## SUPPLIED MATERIAL:
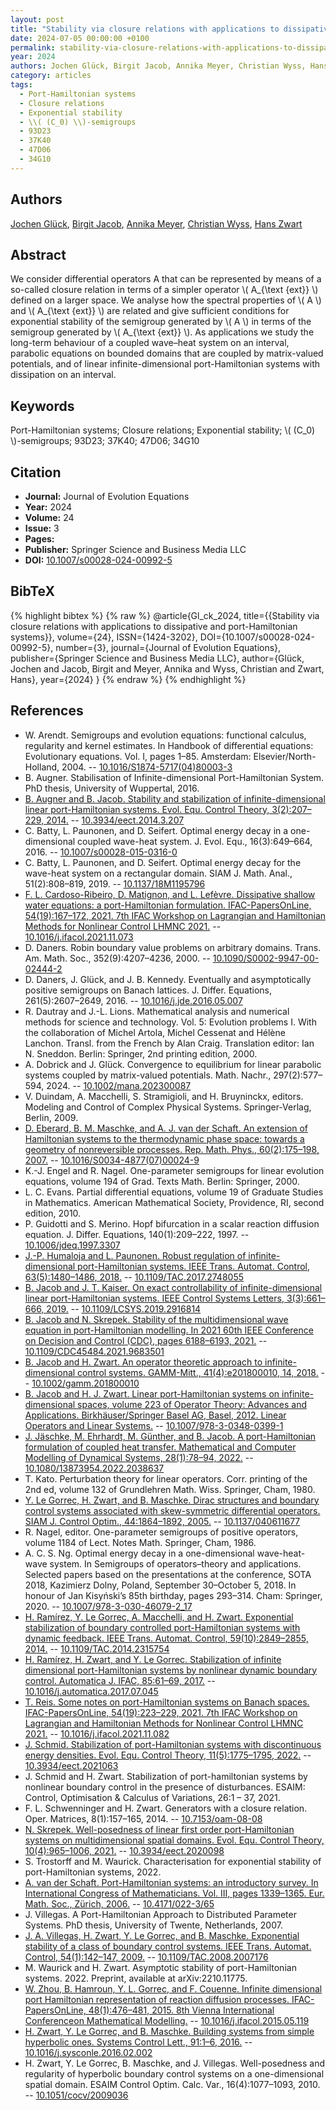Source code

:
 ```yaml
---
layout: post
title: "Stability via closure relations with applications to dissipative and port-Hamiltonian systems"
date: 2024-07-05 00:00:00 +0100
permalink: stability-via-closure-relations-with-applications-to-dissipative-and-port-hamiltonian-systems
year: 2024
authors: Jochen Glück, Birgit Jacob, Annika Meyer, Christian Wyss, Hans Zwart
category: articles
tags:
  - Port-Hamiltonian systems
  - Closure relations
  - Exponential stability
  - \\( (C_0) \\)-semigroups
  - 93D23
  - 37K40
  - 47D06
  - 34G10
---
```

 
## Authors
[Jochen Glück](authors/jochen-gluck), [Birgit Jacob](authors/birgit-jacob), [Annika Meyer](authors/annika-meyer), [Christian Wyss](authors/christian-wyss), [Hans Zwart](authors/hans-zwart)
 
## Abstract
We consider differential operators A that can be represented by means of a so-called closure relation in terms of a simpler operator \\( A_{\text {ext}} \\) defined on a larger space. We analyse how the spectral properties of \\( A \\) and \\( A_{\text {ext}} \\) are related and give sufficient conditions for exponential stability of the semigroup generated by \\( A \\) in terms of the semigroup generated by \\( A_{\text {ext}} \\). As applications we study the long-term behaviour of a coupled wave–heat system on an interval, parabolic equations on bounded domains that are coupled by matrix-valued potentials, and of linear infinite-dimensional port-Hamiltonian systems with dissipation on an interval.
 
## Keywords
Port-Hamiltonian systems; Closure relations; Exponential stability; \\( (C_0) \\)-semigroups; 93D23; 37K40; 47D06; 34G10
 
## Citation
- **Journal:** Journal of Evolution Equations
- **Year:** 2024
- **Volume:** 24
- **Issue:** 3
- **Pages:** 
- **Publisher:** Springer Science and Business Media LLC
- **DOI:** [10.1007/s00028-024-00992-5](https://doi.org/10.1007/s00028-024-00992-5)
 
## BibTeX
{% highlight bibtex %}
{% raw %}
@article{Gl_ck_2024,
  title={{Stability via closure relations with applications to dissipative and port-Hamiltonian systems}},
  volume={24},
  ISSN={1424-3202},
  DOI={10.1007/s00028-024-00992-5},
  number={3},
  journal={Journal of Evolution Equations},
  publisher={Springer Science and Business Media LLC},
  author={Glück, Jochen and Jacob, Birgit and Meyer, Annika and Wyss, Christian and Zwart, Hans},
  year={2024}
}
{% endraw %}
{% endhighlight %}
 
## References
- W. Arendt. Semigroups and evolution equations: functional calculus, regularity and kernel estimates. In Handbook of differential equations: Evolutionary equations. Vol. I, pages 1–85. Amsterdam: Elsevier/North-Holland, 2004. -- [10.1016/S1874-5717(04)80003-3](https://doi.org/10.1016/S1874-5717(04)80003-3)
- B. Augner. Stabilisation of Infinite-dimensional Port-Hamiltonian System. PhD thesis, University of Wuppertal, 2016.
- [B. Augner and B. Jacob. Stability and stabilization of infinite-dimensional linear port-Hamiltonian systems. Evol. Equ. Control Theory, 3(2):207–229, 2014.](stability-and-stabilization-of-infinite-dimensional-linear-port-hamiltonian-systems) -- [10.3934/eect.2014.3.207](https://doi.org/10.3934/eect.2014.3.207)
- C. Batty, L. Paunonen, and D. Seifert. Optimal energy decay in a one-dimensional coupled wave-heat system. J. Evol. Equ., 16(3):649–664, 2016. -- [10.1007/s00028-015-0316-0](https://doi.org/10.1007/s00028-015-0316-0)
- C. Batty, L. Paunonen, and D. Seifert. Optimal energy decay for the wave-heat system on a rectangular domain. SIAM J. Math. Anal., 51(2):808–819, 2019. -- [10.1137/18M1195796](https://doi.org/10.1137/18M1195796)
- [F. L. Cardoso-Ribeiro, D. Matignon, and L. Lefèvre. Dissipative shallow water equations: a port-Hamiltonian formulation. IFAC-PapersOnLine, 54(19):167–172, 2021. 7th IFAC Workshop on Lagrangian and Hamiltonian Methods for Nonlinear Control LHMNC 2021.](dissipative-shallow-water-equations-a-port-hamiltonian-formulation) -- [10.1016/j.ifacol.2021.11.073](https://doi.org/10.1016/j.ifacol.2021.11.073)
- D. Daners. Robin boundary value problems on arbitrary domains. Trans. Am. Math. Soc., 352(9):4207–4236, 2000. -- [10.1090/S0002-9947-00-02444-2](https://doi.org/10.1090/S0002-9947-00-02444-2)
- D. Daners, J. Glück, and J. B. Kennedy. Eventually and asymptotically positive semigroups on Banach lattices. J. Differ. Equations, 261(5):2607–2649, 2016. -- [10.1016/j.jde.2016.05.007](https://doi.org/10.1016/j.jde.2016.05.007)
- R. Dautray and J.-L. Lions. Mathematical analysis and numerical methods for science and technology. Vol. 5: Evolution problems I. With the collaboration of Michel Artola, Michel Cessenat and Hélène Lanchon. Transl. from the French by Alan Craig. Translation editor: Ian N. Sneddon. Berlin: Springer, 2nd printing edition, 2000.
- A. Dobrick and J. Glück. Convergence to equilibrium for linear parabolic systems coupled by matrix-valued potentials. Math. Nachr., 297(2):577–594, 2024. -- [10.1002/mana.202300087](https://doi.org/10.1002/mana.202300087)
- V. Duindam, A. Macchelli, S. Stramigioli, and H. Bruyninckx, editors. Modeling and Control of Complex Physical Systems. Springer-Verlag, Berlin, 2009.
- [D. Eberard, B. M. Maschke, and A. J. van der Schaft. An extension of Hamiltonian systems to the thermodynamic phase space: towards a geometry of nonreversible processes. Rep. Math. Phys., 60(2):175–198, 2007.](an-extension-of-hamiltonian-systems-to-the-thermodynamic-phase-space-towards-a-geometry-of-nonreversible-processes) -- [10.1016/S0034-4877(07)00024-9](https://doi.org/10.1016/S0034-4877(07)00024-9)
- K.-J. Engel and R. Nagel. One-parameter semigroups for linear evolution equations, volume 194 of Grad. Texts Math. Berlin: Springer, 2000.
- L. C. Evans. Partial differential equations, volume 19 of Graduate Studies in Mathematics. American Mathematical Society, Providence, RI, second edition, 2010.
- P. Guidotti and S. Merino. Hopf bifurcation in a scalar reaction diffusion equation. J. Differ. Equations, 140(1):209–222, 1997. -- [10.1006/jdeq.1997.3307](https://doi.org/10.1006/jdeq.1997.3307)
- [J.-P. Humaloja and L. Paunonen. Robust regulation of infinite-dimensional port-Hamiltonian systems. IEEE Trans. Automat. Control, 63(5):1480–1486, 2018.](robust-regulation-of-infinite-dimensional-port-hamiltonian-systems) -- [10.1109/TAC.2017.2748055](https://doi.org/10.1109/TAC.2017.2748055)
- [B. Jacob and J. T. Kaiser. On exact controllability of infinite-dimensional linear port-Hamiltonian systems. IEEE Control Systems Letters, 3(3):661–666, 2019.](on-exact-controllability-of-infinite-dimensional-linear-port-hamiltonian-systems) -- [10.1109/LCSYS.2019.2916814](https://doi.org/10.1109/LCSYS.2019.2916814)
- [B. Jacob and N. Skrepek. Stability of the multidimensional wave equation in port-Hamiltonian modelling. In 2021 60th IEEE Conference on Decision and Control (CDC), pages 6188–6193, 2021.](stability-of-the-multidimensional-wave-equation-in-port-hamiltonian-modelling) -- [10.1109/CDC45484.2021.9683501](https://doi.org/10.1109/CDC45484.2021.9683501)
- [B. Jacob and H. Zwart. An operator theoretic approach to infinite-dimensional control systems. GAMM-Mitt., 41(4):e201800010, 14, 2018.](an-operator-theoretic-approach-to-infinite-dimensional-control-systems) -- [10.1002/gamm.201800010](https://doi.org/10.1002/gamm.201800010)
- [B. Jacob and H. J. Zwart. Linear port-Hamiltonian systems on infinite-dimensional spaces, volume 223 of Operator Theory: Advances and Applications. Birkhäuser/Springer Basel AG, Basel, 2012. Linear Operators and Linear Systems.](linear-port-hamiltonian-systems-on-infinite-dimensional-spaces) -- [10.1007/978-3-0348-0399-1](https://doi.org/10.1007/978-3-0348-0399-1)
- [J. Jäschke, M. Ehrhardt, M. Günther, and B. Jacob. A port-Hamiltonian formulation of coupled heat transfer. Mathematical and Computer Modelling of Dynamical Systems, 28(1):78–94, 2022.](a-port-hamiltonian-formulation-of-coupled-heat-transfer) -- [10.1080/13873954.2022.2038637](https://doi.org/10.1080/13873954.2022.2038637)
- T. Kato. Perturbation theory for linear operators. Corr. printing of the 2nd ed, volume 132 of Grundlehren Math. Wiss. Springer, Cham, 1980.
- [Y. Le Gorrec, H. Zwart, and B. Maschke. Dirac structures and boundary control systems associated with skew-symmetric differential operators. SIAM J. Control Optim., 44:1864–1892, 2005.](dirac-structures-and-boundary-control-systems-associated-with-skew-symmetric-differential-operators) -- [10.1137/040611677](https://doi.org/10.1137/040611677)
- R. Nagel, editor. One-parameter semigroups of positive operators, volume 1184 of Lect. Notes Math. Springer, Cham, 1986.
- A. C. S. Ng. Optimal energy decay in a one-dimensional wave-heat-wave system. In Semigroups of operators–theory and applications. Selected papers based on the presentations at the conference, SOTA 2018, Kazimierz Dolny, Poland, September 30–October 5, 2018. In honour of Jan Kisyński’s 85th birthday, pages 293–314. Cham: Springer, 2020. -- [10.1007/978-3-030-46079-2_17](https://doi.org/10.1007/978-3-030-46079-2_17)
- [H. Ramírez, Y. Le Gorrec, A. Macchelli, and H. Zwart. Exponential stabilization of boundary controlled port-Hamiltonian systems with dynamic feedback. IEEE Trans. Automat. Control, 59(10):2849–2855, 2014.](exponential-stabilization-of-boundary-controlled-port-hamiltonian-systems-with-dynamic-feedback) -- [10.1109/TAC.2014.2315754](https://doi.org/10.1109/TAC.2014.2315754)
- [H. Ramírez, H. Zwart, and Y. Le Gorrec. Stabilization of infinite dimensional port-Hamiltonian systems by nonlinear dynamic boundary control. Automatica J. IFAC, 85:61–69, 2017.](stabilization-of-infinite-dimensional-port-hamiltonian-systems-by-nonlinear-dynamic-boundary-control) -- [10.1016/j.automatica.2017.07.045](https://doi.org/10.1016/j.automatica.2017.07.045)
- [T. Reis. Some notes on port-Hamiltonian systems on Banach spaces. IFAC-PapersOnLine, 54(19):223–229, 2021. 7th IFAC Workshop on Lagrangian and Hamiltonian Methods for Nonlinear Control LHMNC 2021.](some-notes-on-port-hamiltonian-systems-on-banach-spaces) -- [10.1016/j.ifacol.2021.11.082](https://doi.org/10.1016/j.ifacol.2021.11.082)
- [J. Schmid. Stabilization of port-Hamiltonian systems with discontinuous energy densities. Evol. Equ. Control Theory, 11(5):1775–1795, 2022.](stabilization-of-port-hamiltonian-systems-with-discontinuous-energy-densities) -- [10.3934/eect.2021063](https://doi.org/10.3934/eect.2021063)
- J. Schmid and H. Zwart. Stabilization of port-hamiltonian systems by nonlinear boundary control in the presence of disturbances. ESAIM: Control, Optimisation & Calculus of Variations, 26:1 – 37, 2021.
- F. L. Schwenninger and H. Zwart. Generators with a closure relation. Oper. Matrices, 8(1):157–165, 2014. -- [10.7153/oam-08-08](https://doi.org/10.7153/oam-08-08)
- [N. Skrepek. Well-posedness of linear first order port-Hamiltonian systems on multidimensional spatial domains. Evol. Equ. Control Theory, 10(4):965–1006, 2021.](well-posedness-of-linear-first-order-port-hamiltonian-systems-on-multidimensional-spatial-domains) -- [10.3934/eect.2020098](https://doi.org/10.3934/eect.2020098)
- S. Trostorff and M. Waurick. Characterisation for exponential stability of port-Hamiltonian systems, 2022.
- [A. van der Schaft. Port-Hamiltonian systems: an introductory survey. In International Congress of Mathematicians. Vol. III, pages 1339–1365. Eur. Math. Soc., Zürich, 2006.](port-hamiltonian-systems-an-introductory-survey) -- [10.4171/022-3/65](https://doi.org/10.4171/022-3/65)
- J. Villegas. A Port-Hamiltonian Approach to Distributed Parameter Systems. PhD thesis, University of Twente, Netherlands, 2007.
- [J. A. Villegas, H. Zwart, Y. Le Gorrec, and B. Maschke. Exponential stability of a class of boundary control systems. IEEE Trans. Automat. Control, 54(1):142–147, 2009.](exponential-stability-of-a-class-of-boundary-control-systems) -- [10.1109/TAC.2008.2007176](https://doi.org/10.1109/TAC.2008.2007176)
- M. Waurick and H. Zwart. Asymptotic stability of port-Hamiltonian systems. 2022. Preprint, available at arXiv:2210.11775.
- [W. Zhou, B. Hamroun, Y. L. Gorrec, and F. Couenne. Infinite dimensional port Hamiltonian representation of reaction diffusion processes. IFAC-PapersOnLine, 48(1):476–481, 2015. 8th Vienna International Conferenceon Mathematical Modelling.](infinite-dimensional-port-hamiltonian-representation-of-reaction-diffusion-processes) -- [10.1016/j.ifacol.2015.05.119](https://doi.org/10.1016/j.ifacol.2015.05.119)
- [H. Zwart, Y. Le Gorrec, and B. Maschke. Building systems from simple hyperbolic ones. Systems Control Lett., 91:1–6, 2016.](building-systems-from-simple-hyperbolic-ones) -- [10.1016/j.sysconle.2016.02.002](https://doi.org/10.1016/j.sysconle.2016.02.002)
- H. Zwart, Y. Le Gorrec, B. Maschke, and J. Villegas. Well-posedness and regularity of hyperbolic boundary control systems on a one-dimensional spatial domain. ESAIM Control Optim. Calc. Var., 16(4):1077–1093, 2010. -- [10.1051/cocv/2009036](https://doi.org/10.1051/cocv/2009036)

==

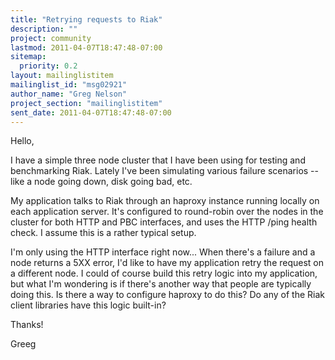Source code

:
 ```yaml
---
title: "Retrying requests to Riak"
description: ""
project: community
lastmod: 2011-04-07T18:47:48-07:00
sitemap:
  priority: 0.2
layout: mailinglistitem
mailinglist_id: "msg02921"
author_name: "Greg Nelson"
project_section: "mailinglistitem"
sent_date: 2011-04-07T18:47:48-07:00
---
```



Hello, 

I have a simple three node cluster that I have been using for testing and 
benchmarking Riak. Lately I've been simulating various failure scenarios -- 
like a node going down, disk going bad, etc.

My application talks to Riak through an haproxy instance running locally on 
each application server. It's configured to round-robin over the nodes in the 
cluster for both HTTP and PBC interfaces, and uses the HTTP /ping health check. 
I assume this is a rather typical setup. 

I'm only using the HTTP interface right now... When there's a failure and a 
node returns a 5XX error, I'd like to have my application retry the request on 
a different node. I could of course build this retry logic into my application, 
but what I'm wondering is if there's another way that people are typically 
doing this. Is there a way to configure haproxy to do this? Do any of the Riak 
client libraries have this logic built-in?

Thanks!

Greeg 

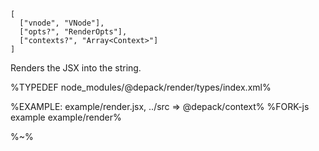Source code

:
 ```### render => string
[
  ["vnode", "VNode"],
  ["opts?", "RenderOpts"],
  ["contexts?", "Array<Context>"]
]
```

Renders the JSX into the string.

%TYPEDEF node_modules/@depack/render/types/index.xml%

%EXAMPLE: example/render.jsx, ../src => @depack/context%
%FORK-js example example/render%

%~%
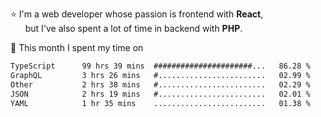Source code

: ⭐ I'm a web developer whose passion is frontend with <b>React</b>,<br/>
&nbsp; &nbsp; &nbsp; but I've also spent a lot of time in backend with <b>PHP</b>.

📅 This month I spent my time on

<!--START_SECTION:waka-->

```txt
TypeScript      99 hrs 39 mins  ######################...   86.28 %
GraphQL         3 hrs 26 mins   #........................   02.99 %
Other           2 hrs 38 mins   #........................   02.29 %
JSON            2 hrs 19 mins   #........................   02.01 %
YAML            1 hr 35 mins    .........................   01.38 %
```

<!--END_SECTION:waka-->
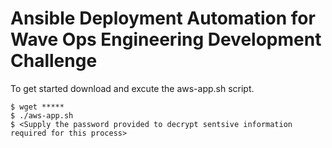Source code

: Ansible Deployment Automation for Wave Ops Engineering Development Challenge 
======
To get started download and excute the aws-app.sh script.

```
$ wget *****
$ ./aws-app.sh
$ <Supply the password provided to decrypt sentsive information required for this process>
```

## REQUIRED ACTION:
What are the lines of the data above that include the string "failure"? Copy them.

## RESULT OF THE EXERCISE:
benchmarking Riak. Lately I've been simulating various failure scenarios -- 
I'm only using the HTTP interface right now... When there's a failure and a 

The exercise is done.